(Dataset entries)
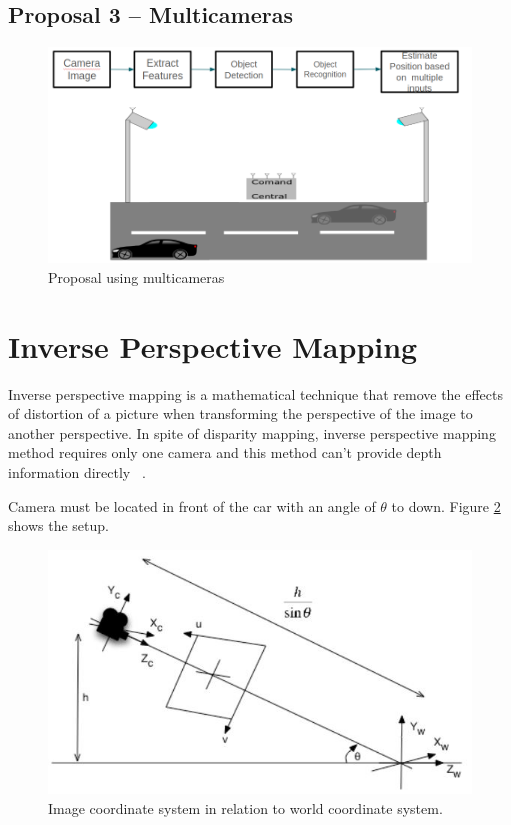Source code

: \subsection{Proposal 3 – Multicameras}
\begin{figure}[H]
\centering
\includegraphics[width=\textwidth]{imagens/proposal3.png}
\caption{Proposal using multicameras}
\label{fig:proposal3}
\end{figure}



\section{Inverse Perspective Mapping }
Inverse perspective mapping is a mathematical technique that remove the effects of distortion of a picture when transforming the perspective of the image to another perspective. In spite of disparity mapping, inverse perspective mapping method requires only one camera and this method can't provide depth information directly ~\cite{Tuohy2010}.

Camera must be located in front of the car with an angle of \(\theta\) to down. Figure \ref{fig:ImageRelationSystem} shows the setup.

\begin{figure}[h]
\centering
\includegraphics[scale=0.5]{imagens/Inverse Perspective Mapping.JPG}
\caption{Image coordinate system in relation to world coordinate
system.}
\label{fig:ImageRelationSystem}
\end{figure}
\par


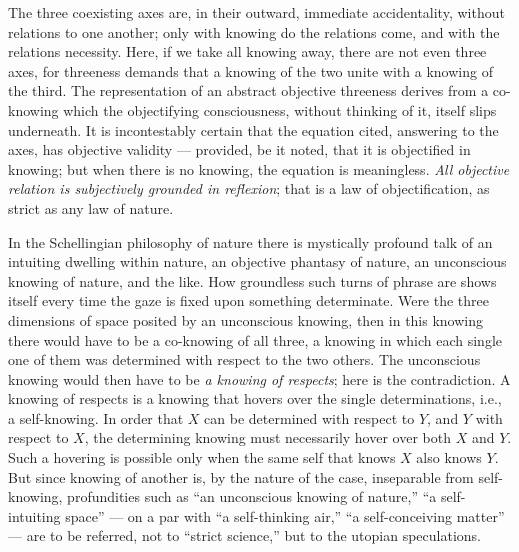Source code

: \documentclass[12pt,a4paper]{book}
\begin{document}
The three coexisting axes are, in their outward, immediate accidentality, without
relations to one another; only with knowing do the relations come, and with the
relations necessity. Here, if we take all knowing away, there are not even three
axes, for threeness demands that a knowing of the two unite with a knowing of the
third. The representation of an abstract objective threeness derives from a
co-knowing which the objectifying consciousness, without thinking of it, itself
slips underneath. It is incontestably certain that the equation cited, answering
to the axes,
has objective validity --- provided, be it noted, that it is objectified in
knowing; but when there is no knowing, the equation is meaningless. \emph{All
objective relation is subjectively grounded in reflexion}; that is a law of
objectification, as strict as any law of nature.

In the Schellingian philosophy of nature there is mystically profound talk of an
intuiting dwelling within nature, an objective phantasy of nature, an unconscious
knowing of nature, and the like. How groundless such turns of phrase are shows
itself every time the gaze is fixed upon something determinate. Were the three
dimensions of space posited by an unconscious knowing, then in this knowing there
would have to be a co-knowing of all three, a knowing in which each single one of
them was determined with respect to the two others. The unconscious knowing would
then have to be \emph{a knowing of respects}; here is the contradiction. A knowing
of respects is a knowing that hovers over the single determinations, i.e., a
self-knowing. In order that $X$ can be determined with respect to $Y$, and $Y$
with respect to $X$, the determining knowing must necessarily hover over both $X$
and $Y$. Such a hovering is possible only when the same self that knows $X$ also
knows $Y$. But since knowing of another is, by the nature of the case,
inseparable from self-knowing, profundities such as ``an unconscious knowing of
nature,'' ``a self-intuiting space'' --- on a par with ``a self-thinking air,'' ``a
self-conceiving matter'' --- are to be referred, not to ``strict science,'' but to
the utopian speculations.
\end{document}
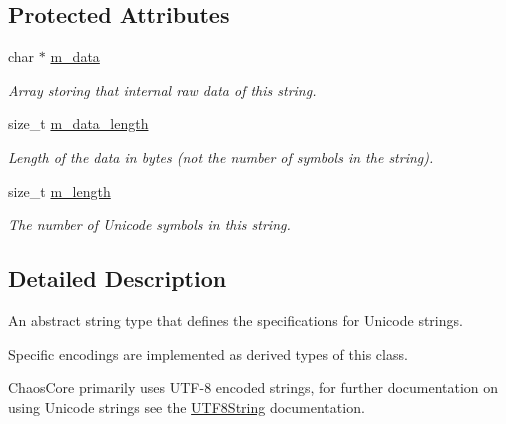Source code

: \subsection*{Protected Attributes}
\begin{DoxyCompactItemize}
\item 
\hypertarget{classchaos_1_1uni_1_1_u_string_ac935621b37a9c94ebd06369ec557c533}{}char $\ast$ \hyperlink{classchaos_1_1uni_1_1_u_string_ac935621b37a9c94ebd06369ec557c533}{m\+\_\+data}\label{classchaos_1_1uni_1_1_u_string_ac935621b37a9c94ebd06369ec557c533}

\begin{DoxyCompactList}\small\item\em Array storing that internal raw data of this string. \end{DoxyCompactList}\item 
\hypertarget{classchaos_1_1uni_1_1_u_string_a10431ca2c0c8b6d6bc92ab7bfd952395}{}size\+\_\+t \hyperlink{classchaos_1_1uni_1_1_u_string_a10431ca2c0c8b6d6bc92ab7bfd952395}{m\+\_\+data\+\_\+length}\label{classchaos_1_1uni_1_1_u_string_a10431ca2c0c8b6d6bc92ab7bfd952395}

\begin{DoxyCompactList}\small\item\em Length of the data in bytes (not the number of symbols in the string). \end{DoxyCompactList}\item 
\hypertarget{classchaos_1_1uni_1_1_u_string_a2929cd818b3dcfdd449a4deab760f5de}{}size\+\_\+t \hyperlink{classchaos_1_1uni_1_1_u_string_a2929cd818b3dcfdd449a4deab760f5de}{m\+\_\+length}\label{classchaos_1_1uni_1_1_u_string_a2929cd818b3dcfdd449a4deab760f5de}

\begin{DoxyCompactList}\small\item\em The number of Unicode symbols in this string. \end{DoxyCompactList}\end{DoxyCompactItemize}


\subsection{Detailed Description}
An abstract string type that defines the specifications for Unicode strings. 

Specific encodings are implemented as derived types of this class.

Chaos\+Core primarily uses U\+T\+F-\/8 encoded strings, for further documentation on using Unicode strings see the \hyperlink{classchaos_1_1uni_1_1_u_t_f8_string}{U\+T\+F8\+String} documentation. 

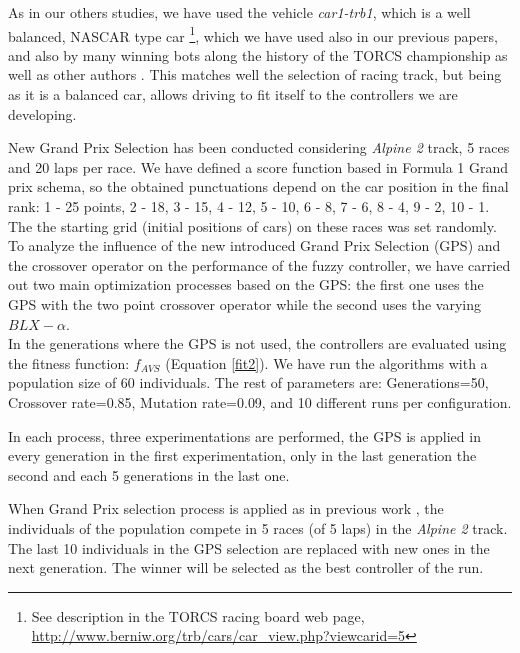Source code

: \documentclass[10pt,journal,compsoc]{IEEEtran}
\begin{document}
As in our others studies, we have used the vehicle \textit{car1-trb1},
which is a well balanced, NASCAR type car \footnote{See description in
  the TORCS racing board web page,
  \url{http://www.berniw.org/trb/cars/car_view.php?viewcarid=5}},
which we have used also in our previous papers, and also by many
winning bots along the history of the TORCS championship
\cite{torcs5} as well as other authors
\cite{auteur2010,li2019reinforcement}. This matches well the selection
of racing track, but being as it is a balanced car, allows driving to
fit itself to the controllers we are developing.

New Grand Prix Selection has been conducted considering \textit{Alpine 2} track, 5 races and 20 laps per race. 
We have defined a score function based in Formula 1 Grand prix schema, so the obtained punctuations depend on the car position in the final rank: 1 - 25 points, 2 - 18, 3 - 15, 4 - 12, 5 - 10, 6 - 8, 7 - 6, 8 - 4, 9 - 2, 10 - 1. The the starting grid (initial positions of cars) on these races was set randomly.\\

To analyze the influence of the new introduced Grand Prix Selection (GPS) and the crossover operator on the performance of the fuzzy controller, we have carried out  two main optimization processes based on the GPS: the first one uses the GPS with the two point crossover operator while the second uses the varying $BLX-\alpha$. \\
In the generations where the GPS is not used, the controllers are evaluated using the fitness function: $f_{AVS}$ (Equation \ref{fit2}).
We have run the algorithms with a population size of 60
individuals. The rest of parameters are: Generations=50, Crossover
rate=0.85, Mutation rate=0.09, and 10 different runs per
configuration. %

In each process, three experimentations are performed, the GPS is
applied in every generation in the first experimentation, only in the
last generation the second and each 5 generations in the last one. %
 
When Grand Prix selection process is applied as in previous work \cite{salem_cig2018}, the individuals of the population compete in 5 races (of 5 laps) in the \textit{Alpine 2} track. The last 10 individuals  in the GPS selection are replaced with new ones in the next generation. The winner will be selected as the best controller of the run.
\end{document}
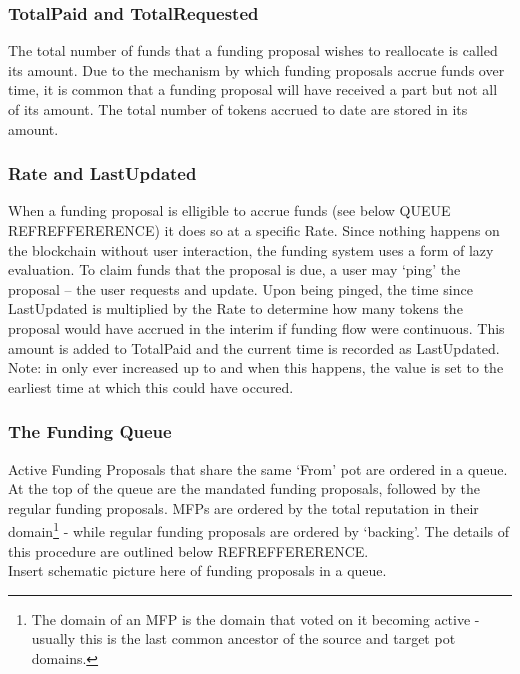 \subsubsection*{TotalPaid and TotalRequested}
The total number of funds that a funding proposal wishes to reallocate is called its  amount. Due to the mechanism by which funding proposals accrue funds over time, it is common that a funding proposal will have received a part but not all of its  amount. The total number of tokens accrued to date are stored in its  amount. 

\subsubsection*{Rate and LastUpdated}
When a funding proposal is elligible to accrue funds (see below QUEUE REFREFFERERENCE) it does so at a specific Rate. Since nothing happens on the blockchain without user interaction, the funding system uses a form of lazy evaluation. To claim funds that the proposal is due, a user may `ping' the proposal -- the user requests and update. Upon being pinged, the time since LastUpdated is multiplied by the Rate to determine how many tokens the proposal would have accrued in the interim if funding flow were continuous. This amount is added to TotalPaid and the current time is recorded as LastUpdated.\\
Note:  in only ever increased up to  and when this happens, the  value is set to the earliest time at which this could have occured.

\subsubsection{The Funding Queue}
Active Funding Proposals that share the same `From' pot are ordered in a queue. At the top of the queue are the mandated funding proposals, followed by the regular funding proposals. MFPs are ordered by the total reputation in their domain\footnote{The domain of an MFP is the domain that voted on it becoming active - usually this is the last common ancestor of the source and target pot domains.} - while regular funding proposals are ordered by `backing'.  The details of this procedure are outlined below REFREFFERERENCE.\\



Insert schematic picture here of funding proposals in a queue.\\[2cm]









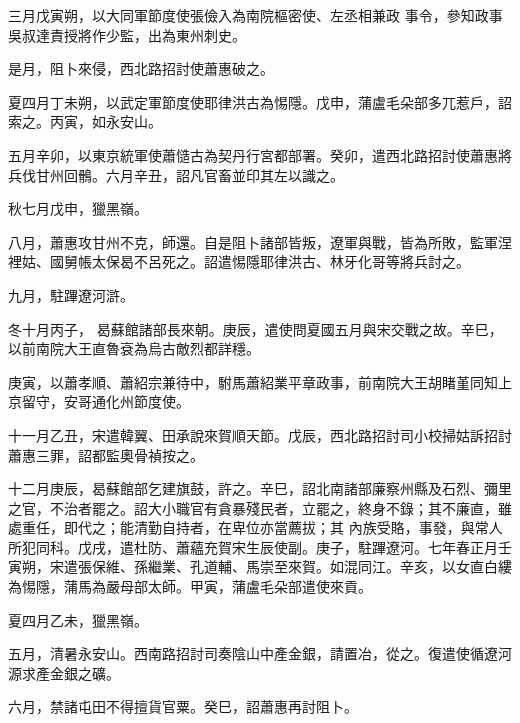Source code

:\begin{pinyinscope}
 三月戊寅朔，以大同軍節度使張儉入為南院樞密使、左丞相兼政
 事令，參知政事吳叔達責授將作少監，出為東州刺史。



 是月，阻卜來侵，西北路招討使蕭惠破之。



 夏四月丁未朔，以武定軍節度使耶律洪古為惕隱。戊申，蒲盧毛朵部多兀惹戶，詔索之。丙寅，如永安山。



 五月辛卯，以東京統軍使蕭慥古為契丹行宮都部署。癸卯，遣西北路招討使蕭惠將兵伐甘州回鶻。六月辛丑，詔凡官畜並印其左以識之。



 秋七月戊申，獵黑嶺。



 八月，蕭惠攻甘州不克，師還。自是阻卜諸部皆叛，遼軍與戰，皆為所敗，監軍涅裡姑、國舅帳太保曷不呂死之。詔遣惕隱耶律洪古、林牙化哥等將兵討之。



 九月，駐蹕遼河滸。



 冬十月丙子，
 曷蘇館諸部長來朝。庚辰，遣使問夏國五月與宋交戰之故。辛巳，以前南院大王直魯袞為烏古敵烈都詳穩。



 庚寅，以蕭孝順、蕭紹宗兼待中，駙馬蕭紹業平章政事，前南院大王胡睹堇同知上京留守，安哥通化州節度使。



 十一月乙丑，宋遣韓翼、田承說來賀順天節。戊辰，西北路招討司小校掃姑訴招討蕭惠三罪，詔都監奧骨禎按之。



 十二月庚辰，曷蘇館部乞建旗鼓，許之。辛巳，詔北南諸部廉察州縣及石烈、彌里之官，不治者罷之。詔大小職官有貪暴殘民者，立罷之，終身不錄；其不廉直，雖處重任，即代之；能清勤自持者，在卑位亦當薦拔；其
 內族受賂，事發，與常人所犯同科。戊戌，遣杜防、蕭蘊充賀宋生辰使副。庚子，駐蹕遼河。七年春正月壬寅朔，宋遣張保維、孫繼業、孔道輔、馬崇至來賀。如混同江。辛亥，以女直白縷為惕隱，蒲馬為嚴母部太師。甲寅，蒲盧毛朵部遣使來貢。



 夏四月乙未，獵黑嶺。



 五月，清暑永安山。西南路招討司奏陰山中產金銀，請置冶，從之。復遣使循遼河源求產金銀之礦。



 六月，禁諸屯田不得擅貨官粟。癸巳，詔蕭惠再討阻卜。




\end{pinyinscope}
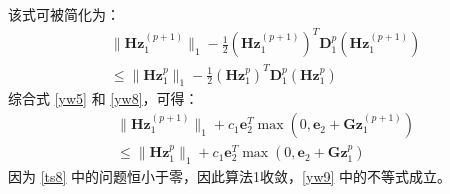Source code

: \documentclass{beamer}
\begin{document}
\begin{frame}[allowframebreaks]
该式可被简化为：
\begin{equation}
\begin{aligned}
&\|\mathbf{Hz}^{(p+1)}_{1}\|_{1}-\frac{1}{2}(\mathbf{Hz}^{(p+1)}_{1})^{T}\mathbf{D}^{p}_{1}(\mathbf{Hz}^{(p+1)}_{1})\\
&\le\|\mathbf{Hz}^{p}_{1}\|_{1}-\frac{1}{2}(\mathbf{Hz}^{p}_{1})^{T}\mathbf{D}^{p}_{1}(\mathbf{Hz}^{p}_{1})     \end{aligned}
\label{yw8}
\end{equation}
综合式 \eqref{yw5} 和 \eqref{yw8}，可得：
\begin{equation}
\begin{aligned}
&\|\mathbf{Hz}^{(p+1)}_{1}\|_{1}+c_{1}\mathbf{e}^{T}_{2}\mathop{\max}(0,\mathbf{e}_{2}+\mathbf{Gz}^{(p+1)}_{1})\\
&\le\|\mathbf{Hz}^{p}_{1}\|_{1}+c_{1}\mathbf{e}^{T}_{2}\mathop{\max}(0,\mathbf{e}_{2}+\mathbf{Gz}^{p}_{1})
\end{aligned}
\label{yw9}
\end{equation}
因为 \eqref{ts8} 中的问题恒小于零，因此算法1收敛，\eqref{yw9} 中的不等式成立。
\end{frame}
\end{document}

◆ **Brief**
In your answer, include only the lines above starting at the line that holds "which is a well" and ending at the line that holds "We have run", copied exactly.

◆ **Output**
which is a well balanced, NASCAR type car \footnote{See description in
  the TORCS racing board web page,
  \url{http://www.berniw.org/trb/cars/car_view.php?viewcarid=5}},
which we have used also in our previous papers, and also by many
winning bots along the history of the TORCS championship
\cite{torcs5} as well as other authors
\cite{auteur2010,li2019reinforcement}. This matches well the selection
of racing track, but being as it is a balanced car, allows driving to
fit itself to the controllers we are developing.

New Grand Prix Selection has been conducted considering \textit{Alpine 2} track, 5 races and 20 laps per race. 
We have defined a score function based in Formula 1 Grand prix schema, so the obtained punctuations depend on the car position in the final rank: 1 - 25 points, 2 - 18, 3 - 15, 4 - 12, 5 - 10, 6 - 8, 7 - 6, 8 - 4, 9 - 2, 10 - 1. The the starting grid (initial positions of cars) on these races was set randomly.\\

To analyze the influence of the new introduced Grand Prix Selection (GPS) and the crossover operator on the performance of the fuzzy controller, we have carried out  two main optimization processes based on the GPS: the first one uses the GPS with the two point crossover operator while the second uses the varying $BLX-\alpha$. \\
In the generations where the GPS is not used, the controllers are evaluated using the fitness function: $f_{AVS}$ (Equation \ref{fit2}).
We have run the algorithms with a population size of 60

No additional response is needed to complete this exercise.